§ **EXERCISE BRIEF**: Filter these entries down to lines holding "that".

Records from a data collection:
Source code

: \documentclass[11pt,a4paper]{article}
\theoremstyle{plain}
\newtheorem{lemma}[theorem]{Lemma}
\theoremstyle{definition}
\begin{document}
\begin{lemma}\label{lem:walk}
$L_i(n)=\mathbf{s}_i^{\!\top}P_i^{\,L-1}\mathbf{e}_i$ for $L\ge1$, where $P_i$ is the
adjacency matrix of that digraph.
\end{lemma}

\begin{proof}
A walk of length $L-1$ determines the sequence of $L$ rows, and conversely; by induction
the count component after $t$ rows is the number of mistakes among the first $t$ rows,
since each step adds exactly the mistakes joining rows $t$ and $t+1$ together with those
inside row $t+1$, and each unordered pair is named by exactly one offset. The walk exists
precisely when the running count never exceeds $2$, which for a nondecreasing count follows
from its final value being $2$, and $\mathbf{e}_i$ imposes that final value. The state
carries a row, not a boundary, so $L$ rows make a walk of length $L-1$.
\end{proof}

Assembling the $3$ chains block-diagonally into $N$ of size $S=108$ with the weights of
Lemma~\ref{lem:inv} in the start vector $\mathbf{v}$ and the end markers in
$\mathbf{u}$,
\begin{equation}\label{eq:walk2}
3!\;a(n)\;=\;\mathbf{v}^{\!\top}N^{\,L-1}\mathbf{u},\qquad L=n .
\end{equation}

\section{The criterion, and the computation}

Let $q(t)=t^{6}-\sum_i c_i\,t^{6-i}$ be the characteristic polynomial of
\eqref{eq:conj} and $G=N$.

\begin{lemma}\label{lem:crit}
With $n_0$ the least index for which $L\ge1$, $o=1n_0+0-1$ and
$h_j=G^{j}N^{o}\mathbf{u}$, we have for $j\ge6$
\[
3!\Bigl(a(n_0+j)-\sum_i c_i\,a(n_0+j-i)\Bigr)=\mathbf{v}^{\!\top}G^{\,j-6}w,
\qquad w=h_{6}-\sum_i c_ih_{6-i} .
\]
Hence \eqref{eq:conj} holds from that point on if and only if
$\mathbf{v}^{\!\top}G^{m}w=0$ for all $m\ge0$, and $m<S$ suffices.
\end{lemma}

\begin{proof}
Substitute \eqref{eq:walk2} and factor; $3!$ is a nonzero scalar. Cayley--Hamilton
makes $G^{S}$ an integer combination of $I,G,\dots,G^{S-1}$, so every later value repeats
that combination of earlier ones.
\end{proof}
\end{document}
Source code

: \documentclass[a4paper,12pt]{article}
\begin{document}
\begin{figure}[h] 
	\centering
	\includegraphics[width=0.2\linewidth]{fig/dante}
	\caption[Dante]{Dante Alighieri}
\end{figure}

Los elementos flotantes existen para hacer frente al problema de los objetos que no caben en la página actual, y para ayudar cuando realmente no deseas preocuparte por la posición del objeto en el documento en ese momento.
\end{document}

§ **ANSWER FOR THE TASK**:
adjacency matrix of that digraph.
from its final value being $2$, and $\mathbf{e}_i$ imposes that final value. The state
Hence \eqref{eq:conj} holds from that point on if and only if
that combination of earlier ones.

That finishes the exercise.